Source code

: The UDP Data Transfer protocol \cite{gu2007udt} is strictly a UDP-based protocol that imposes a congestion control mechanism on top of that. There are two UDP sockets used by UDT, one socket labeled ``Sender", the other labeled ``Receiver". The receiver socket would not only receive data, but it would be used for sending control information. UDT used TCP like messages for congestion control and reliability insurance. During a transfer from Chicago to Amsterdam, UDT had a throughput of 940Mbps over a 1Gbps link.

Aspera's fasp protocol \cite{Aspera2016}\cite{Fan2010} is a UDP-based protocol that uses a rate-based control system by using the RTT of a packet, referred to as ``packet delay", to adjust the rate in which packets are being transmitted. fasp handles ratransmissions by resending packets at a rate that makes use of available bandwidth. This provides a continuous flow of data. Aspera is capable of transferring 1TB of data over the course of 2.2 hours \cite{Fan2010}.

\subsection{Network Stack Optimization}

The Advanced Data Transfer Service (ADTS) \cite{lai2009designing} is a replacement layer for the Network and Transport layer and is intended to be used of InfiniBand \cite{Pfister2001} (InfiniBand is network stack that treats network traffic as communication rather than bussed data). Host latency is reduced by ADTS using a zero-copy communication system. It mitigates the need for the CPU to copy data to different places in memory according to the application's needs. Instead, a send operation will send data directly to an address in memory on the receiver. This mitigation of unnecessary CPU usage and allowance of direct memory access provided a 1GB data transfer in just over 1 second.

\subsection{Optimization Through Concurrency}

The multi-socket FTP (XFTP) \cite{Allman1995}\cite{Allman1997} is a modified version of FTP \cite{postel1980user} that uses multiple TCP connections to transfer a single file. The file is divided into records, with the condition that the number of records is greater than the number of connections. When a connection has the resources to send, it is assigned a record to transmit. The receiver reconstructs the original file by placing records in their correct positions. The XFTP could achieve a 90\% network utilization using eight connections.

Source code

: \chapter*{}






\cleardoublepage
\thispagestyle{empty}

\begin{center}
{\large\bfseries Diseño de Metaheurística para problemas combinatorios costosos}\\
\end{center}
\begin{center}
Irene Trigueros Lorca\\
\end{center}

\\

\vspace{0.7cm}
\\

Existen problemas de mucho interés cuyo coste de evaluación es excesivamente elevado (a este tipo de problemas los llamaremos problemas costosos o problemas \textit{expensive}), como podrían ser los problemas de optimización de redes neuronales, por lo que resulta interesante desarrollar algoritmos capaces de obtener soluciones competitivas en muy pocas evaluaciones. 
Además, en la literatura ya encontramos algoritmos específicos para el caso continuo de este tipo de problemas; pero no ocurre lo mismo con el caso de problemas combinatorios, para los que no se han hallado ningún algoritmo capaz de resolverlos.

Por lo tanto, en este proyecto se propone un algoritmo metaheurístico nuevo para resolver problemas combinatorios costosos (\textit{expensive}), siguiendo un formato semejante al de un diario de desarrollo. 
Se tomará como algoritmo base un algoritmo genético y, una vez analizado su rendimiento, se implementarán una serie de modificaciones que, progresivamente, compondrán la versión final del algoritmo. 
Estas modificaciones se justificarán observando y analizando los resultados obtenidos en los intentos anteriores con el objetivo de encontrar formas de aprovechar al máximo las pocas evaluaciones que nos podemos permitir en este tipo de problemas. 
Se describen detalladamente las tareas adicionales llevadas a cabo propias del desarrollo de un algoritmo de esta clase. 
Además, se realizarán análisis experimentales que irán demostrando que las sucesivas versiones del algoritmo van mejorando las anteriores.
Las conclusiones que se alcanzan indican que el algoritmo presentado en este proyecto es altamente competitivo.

+--

WHAT THE TASK ASKS: Only exact copies of the lines from the one containing "Además, se realizarán" to the end of the records belong in the answer.

ANSWER SECTION:
Además, se realizarán análisis experimentales que irán demostrando que las sucesivas versiones del algoritmo van mejorando las anteriores.
Las conclusiones que se alcanzan indican que el algoritmo presentado en este proyecto es altamente competitivo.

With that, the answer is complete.